Rare earths from companies supported by Washington are heading to Japan and South Korea because the US still has too little magnet manufacturing to absorb the output, according to the Financial Times.
MP Materials, Energy Fuels and Phoenix Tailings have received or lined up billions of dollars in US government backing as the Trump administration tries to build a domestic rare earths supply chain. The immediate buyers, though, are often in Asia, where companies already make the magnets that turn rare earths into useful industrial parts.
The gap is awkward but predictable. Mining and refining capacity can be funded faster than a full manufacturing base can be rebuilt. Rare earths are processed into oxides, then metals and alloys, then magnets. Those magnets go into cars, fighter jets, semiconductor equipment and other hardware where “critical minerals” stop being a slogan and start being a bill of materials.
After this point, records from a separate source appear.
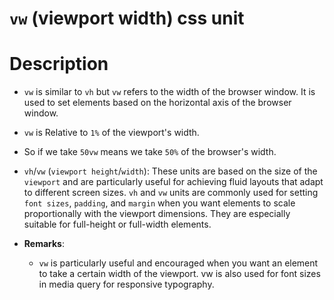# `vw` (viewport width) css unit

# Description

- `vw` is similar to `vh` but `vw` refers to the width of the browser window. It is used to set elements based on the horizontal axis of the browser window.

- `vw` is Relative to `1%` of the viewport's width.

- So if we take `50vw` means we take `50%` of the browser's width.

- `vh`/`vw` (`viewport height`/`width`): These units are based on the size of the `viewport` and are particularly useful for achieving fluid layouts that adapt to different screen sizes. `vh` and `vw` units are commonly used for setting `font sizes`, `padding`, and `margin` when you want elements to scale proportionally with the viewport dimensions. They are especially suitable for full-height or full-width elements.

- **Remarks**:
  - `vw` is particularly useful and encouraged when you want an element to take a certain width of the viewport. vw is also used for font sizes in media query for responsive typography.
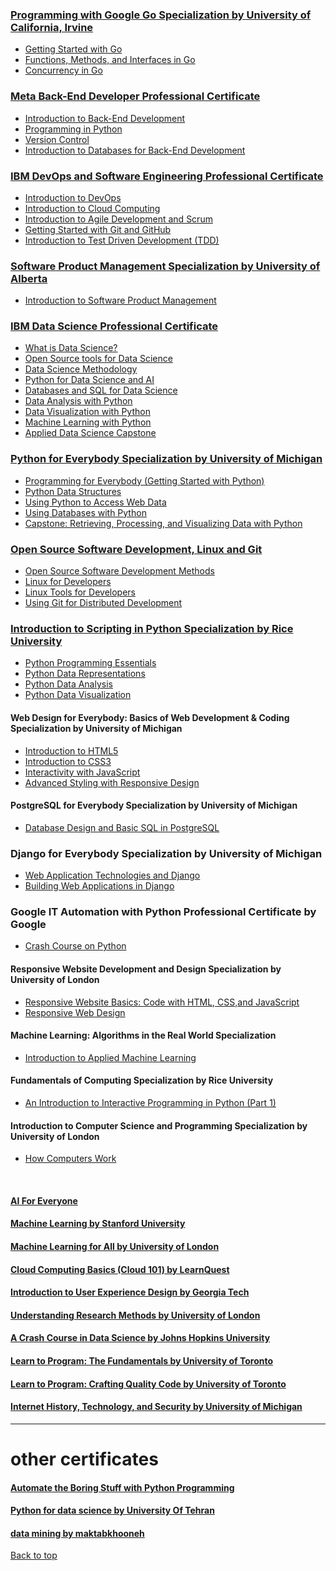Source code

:<a name="top"></a>
<!-- # my certificates from coursera  -->


### [Programming with Google Go Specialization by University of California, Irvine](https://coursera.org/share/1e4fdb7424a1d1ea7351f1ad51a968e2)
  * [Getting Started with Go](https://coursera.org/share/f0dbd9e18daedb191f67a0fb6082ff9a)
  * [Functions, Methods, and Interfaces in Go](https://coursera.org/share/22be2a5a20cef0552e339f91df0283bf)
  * [Concurrency in Go](https://coursera.org/share/8ca9f07b2929b195ec2d578465d02464)


### [Meta Back-End Developer Professional Certificate](https://www.coursera.org/professional-certificates/meta-back-end-developer)
  * [Introduction to Back-End Development](https://coursera.org/share/666caac1f3f5e27f0f53c8d71499ad05)
  * [Programming in Python](https://coursera.org/share/af9a697f8122bb58be8b6fd636e5d791)
  * [Version Control](https://coursera.org/share/9953c74eaeb424f9a3d65622b611e193)
  * [Introduction to Databases for Back-End Development](https://coursera.org/share/648fd83323a372d2f479bdb27165e242)
  
  

### [IBM DevOps and Software Engineering Professional Certificate](https://www.coursera.org/professional-certificates/devops-and-software-engineering)
 * [Introduction to DevOps](https://coursera.org/share/b437c763a5ea4bf9df4045d7841d060d)
 * [Introduction to Cloud Computing](https://coursera.org/share/7b658ce24d1cca9fa7b077992e00fc7f)
 * [Introduction to Agile Development and Scrum](https://coursera.org/share/9d8e64182519d4b5a53259dcd70216cd)
 * [Getting Started with Git and GitHub](https://coursera.org/share/01e159dc7ddc85cde0b35634c06b79a9)
 * [Introduction to Test Driven Development (TDD)](https://coursera.org/share/0fa6d974ad36385255398fb6dae4b1f4)



### [Software Product Management Specialization by University of Alberta](https://www.coursera.org/specializations/product-management)
 * [Introduction to Software Product Management](https://www.coursera.org/account/accomplishments/certificate/S559HXEUSW5G)


### [IBM Data Science Professional Certificate](https://www.coursera.org/account/accomplishments/specialization/JV3MBSQTA9T7?utm_source=link&utm_campaign=copybutton_certificate) 
 * [What is Data Science?](https://www.coursera.org/account/accomplishments/verify/TWQUWWAJC9C6?utm_source=link&utm_campaign=copybutton_certificate)
* [Open Source tools for Data Science](https://www.coursera.org/account/accomplishments/verify/ZZ3WPYAMAK6U?utm_source=link&utm_campaign=copybutton_certificate)
* [Data Science Methodology](https://www.coursera.org/account/accomplishments/verify/KGUJWKZ9FPKY?utm_source=link&utm_campaign=copybutton_certificate)
* [Python for Data Science and AI](https://www.coursera.org/account/accomplishments/verify/APQ9DUJZPXDY?utm_source=link&utm_campaign=copybutton_certificate)
* [Databases and SQL for Data Science](https://www.coursera.org/account/accomplishments/verify/TYJBUKNMRGFF?utm_source=link&utm_campaign=copybutton_certificate)
* [Data Analysis with Python](https://www.coursera.org/account/accomplishments/verify/JUDWJPGGKU2Z?utm_source=link&utm_campaign=copybutton_certificate)
* [Data Visualization with Python](https://www.coursera.org/account/accomplishments/verify/X5BFNMFQHD52?utm_source=link&utm_campaign=copybutton_certificate)
* [Machine Learning with Python](https://www.coursera.org/account/accomplishments/verify/2B6ZEPCS243C?utm_source=link&utm_campaign=copybutton_certificate)
* [Applied Data Science Capstone](https://www.coursera.org/account/accomplishments/verify/RAKMVBWH9QWG?utm_source=link&utm_campaign=copybutton_certificate)

### [Python for Everybody Specialization by University of Michigan](https://coursera.org/share/bf2f6deaeca733549c432e91657c9bd7) 
   * [Programming for Everybody (Getting Started with Python)](https://coursera.org/share/edac0ab2f4faa6b043e47a3c644cbeeb)
   * [Python Data Structures](https://coursera.org/share/e418b11d860c0f9fd6e73ca2132270d8)
   * [Using Python to Access Web Data](https://coursera.org/share/d9812a73e017bbc832f43925f2a7b91d)
   * [Using Databases with Python](https://coursera.org/share/1874129c26818646f2175d6991569e85)
   * [Capstone: Retrieving, Processing, and Visualizing Data with Python](https://coursera.org/share/bf2f6deaeca733549c432e91657c9bd7)
   


### [Open Source Software Development, Linux and Git](https://coursera.org/share/37efa2ad69a6e1201b86c9271a558bf1)
   * [Open Source Software Development Methods](https://coursera.org/share/5538cfe2e176c38567a1d428a37efcbe)
   * [Linux for Developers](https://coursera.org/share/30e9d543b057514b27ccdbe1af4ceee3)
   * [Linux Tools for Developers](https://coursera.org/share/30e9d543b057514b27ccdbe1af4ceee3)
   * [Using Git for Distributed Development](https://coursera.org/share/21b925ba61fb958d13a08ae06beae83f)

### [Introduction to Scripting in Python Specialization by Rice University](https://coursera.org/share/1c19d8a16e6c51328ddc72a3cd0a3e7e)
  * [Python Programming Essentials](https://coursera.org/share/cdb96d674f325f925ab85da621281faa)
  * [Python Data Representations](https://coursera.org/share/e794beb4bf2e00b19cf2ce063393fad2)
  * [Python Data Analysis](https://coursera.org/share/0117e431d9b0f91fbcd1f637c6f8c4e4)
  * [Python Data Visualization](https://coursera.org/share/b2e4fa9292545499a47902e3089e63cf)

#### Web Design for Everybody: Basics of Web Development & Coding Specialization by University of Michigan 
  * [Introduction to HTML5](https://coursera.org/share/b319b3855e8d4d11f72a6e6eab146013)
  * [Introduction to CSS3](https://coursera.org/share/3bdd0fcfbd5ea2f8cc210ab73b011bea)
  * [Interactivity with JavaScript](https://coursera.org/share/aef0427f7d6b286e36687e1ebf030428)
  * [Advanced Styling with Responsive Design](https://www.coursera.org/account/accomplishments/records/PWFNDXPCVC5K?utm_source=link&utm_medium=certificate&utm_content=cert_image&utm_campaign=sharing_cta&utm_product=course)

#### PostgreSQL for Everybody Specialization by University of Michigan
 * [Database Design and Basic SQL in PostgreSQL](https://coursera.org/share/1112360bc5536a87bebd4fbd643fc66f)


### Django for Everybody Specialization by University of Michigan
  * [Web Application Technologies and Django](https://coursera.org/share/7d65347a68f1a6cec69da9350ac699fd)
  * [Building Web Applications in Django](https://coursera.org/share/2174cc66ae861c5486a40c72778a8e94)

### Google IT Automation with Python Professional Certificate by Google
  * [Crash Course on Python](https://coursera.org/share/43db3e2b02514c9a4dcdbd038c53156d)

#### Responsive Website Development and Design Specialization by University of London
  * [Responsive Website Basics: Code with HTML, CSS,and JavaScript](https://www.coursera.org/account/accomplishments/records/TU45U2AHYL79?utm_source=link&utm_medium=certificate&utm_content=cert_image&utm_campaign=sharing_cta&utm_product=course)
  * [Responsive Web Design](https://coursera.org/share/5897b6858ad5842d5afe6dbdf151d076)
  
#### Machine Learning: Algorithms in the Real World Specialization
  * [Introduction to Applied Machine Learning](https://coursera.org/share/2070c6bfa1b5f17540d2b9690c5d24dc)

#### Fundamentals of Computing Specialization by Rice University
  * [An Introduction to Interactive Programming in Python (Part 1)](https://coursera.org/share/d20430717a7b300d8106bbcf6ab9ce0d)
  
#### Introduction to Computer Science and Programming Specialization by University of London 
  * [How Computers Work](https://coursera.org/share/3f312cae2cd5834785da39970306c27b)

<br>

#### [AI For Everyone](https://coursera.org/share/bfe9a480ad4ae247d862c5b2917ed249)
#### [Machine Learning by  Stanford University](https://coursera.org/share/cc1582596358716712c2662ebd1d0c26)
#### [Machine Learning for All  by University of London](https://coursera.org/share/cb66c70ff8d67149035d80582e3403ad)
#### [Cloud Computing Basics (Cloud 101) by LearnQuest](https://coursera.org/share/2692f2f7bd622fb41fa82ccc01679533)
#### [Introduction to User Experience Design by Georgia Tech](https://coursera.org/share/ee3a21506bea1b6c454123cc2f82446a)
#### [Understanding Research Methods by University of London](https://coursera.org/share/020c37a04252cbceeb0b857a0d1023f6)
#### [A Crash Course in Data Science by Johns Hopkins University](https://coursera.org/share/6acc95dc976b742167b537db258f4615)
#### [Learn to Program: The Fundamentals by University of Toronto](https://coursera.org/share/16b27e983f19e7585c3e06dad924bde9)
#### [Learn to Program: Crafting Quality Code by University of Toronto](https://coursera.org/share/ad2113c5274f6eb0996e6d6710d46a32)
#### [Internet History, Technology, and Security by University of Michigan](https://coursera.org/share/756b86146fbdfd93f43bd16f243acf6b)
<hr>

# other certificates 

#### [Automate the Boring Stuff with Python Programming](https://github.com/arminazimi/mycertificates/blob/master/Automate%20the%20Boring%20Stuff%20with%20Python%20Programming.pdf)

#### [Python for data science by University Of Tehran](https://github.com/arminazimi/my-certificates/blob/master/Python%20for%20data%20science.pdf) 

#### [data mining by maktabkhooneh](https://github.com/arminazimi/my-certificates/blob/master/data%20mining.pdf)

<a href="#top">Back to top</a>
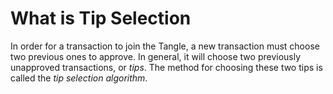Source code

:# What is Tip Selection

In order for a transaction to join the Tangle, a new transaction must choose two previous ones to approve. In general, it will choose two previously unapproved transactions, or *tips*. The method for choosing these two tips is called the *tip selection algorithm*.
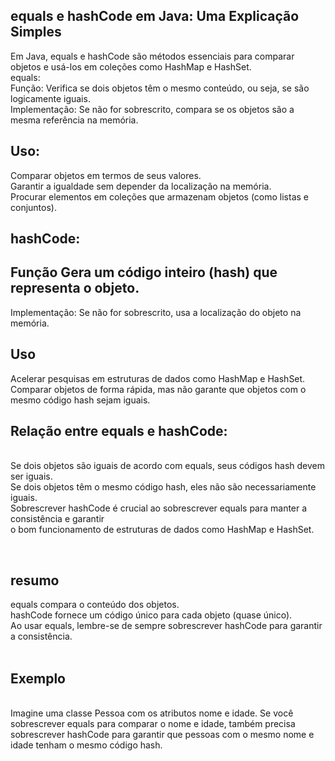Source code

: ## equals e hashCode em Java: Uma Explicação Simples
<div>
Em Java, equals e hashCode são métodos essenciais para comparar objetos e usá-los em coleções como HashMap e HashSet.</br>
equals:</br>
Função: Verifica se dois objetos têm o mesmo conteúdo, ou seja, se são logicamente iguais.</br>
Implementação: Se não for sobrescrito, compara se os objetos são a mesma referência na memória.</br>

## Uso:</br>
Comparar objetos em termos de seus valores.</br>
Garantir a igualdade sem depender da localização na memória.</br>
Procurar elementos em coleções que armazenam objetos (como listas e conjuntos).</br>
## hashCode:</br>

## Função Gera um código inteiro (hash) que representa o objeto.</br>

Implementação: Se não for sobrescrito, usa a localização do objeto na memória.</br>

## Uso</br>

Acelerar pesquisas em estruturas de dados como HashMap e HashSet.</br>
Comparar objetos de forma rápida, mas não garante que objetos com o</br>mesmo código hash sejam iguais.</br>

## Relação entre equals e hashCode:</br>

<p></br>Se dois objetos são iguais de acordo com equals, seus códigos hash devem ser iguais.</br>
Se dois objetos têm o mesmo código hash, eles não são necessariamente iguais.</br>
Sobrescrever hashCode é crucial ao sobrescrever equals para manter a consistência e garantir </br>o bom funcionamento de estruturas de dados como HashMap e HashSet.</p></br>

## resumo 
equals compara o conteúdo dos objetos.</br>
hashCode fornece um código único para cada objeto (quase único).</br>
Ao usar equals, lembre-se de sempre sobrescrever hashCode para garantir a consistência.</br></br>
## Exemplo 
</br>
Imagine uma classe Pessoa com os atributos nome e idade. Se você sobrescrever equals para comparar o nome e idade, também precisa sobrescrever hashCode para garantir que pessoas com o mesmo nome e idade tenham o mesmo código hash.
</div>
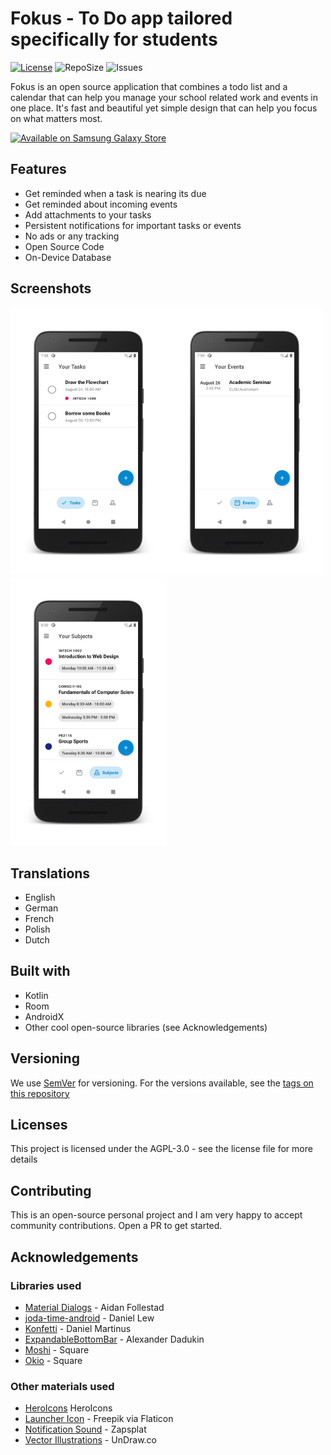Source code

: # Fokus - To Do app tailored specifically for students
[![License](https://img.shields.io/github/license/reichsadmiral/fokus-android)](https://www.gnu.org/licenses/agpl-3.0.en.html)
![RepoSize](https://img.shields.io/github/repo-size/reichsadmiral/fokus-android)
![Issues](https://img.shields.io/github/issues/reichsadmiral/fokus-android)

Fokus is an open source application that combines a todo list and a calendar that can help you manage your school related work and events in one place. It's fast and beautiful yet simple design that can help you focus on what matters most.

<a href="https://galaxy.store/fokus"><img src="https://img.samsungapps.com/seller/images/badges/galaxyStore/png_big/GalaxyStore_English.png" width="30%" alt="Available on Samsung Galaxy Store" style="max-width: 100%; height: auto;"></a>

## Features
* Get reminded when a task is nearing its due
* Get reminded about incoming events
* Add attachments to your tasks
* Persistent notifications for important tasks or events
* No ads or any tracking
* Open Source Code
* On-Device Database

## Screenshots
<img src="art/1-tasks.png" width="250"><img src="art/2-events.png" width="250"><img src="art/3-tags.png" width="250">

## Translations
* English
* German
* French
* Polish
* Dutch

## Built with
* Kotlin
* Room
* AndroidX
* Other cool open-source libraries (see Acknowledgements)

## Versioning
We use [SemVer](http://www.semver.org) for versioning. For the versions available, see the [tags on this repository](https://github.com/isaiahcollins02/fokus/tags)

## Licenses
This project is licensed under the AGPL-3.0 - see the license file for more details

## Contributing
This is an open-source personal project and I am very happy to accept community contributions. Open a PR to get started.

## Acknowledgements

### Libraries used
* [Material Dialogs](https://github.com/afollestad/material-dialogs) - Aidan Follestad
* [joda-time-android](https://github.com/dlew/joda-time-android) - Daniel Lew
* [Konfetti](https://github.com/DanielMartinus/Konfetti) - Daniel Martinus
* [ExpandableBottomBar](https://github.com/st235/ExpandableBottomBar) - Alexander Dadukin
* [Moshi](https://github.com/square/moshi) - Square
* [Okio](https://github.com/square/okio) - Square

### Other materials used
* [HeroIcons](https://www.heroicons.dev) HeroIcons
* [Launcher Icon](https://www.flaticon.com/authors/freepik) - Freepik via Flaticon
* [Notification Sound](https://www.zapsplat.com/music/ui-alert-prompt-warm-wooden-mallet-style-notification-tone-generic-11/) - Zapsplat
* [Vector Illustrations](https://www.undraw.co) - UnDraw.co
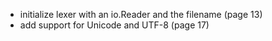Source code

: - initialize lexer with an io.Reader and the filename (page 13)
- add support for Unicode and UTF-8 (page 17)

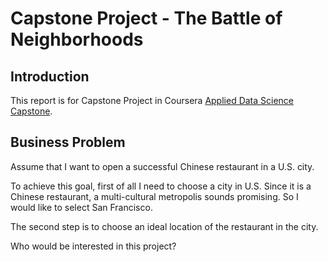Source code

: # Capstone Project - The Battle of Neighborhoods

## Introduction
This report is for Capstone Project in Coursera [Applied Data Science Capstone](https://www.coursera.org/learn/applied-data-science-capstone).

## Business Problem
Assume that I want to open a successful Chinese restaurant in a U.S. city.

To achieve this goal, first of all I need to choose a city in U.S. Since it is a Chinese restaurant, a multi-cultural metropolis sounds promising. So I would like to select San Francisco.

The second step is to choose an ideal location of the restaurant in the city.  

Who would be interested in this project?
China’s dominance over rare earths and critical minerals has become a security concern for the US and other Western governments after Beijing began restricting access to some materials. But replacing China is not just a matter of opening mines. The downstream factories have to exist, and for now much of that capacity is outside the US.
Asia still has the magnet factories
Thomas Kruemmer, who writes the Rare Earth Observer blog, told the Financial Times that neodymium iron boron magnets are produced at scale in two countries: Japan, where the technology originated, and China. The magnets are widely used across industrial and defense supply chains.
John Ormerod, a rare earths consultant at JOC LLC, estimated that China is the largest producer of those magnets. Outside China, he put Japan’s annual production at 10,000 to 15,000 tonnes, South Korea’s at 2,000 to 3,000 tonnes, and US output at 1,000 tonnes or less. Europe also has some production, he said.
Nick Myers, chief executive of Phoenix Tailings, told the Financial Times that Japanese customers were pressing for the rare earth metals Phoenix produces after China sharply cut exports this year. He said the startup’s customers were mainly in Korea and Japan and warned that, unless US defense contractors move fast, Phoenix’s output will be bought by others willing to pay more quickly.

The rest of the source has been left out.